# WHAT IS NEEDED
Search the entries for the word "item". Copy each line in which it is found.

*-*-*

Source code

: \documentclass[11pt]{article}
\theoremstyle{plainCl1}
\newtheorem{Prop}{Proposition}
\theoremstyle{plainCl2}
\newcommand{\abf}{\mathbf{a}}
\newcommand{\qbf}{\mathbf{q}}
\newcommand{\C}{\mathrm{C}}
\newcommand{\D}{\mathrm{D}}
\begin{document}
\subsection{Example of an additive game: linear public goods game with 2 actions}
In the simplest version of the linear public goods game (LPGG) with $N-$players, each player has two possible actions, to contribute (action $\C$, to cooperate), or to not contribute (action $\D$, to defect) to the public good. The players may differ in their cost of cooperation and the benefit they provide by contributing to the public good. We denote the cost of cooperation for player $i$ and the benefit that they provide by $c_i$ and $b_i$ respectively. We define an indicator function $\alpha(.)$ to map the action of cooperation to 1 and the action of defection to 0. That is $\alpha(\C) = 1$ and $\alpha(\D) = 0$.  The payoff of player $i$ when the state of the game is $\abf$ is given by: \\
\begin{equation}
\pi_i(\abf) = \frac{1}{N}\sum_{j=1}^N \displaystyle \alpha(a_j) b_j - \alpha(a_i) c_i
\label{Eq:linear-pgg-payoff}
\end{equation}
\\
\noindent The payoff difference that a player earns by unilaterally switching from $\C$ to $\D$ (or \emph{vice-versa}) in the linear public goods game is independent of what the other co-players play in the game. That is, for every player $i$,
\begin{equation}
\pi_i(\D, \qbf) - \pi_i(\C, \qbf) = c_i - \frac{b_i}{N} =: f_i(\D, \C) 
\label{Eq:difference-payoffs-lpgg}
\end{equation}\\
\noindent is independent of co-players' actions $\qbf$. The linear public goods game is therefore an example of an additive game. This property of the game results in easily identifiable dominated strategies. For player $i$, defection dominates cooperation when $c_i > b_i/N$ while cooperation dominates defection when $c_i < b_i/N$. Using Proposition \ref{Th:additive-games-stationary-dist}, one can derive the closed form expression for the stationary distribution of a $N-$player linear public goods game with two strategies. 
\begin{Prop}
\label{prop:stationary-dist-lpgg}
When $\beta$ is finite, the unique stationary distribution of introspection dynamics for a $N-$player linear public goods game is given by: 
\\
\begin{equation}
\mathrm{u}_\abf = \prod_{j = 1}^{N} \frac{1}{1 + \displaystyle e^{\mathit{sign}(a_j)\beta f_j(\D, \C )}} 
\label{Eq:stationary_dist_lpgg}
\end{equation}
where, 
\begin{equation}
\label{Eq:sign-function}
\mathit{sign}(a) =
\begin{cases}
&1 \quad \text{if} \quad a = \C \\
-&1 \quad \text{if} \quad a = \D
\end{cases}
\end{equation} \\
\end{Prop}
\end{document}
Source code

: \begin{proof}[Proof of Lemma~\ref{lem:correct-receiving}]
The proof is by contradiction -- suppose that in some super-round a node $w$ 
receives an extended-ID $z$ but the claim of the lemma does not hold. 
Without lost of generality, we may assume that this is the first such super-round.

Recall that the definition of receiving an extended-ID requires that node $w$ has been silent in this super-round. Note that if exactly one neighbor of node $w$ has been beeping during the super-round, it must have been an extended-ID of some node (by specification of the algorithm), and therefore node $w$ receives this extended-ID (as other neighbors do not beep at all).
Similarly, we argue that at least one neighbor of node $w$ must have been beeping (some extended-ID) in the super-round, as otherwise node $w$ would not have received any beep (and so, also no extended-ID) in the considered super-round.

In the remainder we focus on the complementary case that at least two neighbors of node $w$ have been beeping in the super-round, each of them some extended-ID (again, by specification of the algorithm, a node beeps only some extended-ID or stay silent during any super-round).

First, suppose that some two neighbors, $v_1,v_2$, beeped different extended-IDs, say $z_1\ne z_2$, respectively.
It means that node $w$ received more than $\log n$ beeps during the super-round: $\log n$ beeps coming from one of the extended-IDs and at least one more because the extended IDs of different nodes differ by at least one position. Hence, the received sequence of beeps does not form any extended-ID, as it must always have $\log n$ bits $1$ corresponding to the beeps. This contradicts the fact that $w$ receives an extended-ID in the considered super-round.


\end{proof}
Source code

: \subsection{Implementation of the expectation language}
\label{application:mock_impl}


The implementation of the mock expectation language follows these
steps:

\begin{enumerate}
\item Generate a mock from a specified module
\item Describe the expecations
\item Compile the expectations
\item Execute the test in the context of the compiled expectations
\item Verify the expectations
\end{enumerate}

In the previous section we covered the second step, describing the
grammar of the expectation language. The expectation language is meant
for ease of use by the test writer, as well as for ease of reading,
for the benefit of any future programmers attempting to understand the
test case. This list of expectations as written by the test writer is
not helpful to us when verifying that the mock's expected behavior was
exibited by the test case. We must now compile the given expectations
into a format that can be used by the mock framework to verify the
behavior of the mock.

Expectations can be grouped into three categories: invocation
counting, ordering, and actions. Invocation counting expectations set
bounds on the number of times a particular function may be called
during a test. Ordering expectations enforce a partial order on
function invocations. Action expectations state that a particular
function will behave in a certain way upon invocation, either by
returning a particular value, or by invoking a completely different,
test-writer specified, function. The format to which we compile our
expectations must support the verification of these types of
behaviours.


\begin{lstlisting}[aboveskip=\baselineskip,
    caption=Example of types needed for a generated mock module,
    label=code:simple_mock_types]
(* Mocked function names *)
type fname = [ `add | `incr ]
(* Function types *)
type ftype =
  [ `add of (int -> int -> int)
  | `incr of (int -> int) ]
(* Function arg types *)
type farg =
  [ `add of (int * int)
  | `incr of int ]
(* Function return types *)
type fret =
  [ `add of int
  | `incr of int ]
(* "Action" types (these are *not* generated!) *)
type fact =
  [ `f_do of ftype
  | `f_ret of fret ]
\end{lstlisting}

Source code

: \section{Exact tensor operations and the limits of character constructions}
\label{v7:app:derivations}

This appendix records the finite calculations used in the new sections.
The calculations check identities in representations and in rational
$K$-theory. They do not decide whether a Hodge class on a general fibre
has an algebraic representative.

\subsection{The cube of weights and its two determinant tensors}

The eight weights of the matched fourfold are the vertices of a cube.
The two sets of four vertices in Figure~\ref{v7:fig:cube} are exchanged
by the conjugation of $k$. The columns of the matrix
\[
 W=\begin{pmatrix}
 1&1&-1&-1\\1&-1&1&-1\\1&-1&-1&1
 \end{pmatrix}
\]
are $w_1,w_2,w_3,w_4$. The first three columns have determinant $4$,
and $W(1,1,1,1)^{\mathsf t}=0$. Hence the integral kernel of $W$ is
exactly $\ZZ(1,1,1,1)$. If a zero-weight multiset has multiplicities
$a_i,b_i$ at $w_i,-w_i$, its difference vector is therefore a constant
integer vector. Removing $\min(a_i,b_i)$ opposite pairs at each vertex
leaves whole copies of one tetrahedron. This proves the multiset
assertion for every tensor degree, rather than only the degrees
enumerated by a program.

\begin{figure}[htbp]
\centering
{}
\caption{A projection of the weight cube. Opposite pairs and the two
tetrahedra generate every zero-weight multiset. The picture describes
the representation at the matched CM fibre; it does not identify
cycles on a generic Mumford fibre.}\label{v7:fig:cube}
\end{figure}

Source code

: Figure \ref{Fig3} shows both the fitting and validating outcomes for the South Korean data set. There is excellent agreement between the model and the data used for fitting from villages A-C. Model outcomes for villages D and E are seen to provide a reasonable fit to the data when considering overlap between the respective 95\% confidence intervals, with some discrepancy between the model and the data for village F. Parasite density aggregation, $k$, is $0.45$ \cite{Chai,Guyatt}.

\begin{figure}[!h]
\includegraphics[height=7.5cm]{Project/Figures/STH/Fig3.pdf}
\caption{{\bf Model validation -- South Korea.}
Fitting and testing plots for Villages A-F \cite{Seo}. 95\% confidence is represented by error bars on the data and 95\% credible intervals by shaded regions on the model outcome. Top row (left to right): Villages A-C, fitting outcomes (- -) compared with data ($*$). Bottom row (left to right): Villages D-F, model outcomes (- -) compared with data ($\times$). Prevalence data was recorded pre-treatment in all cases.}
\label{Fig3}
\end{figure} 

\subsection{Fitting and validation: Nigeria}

*-*-*

# RESULT OF THIS TASK
\item Generate a mock from a specified module
\item Describe the expecations
\item Compile the expectations
\item Execute the test in the context of the compiled expectations
\item Verify the expectations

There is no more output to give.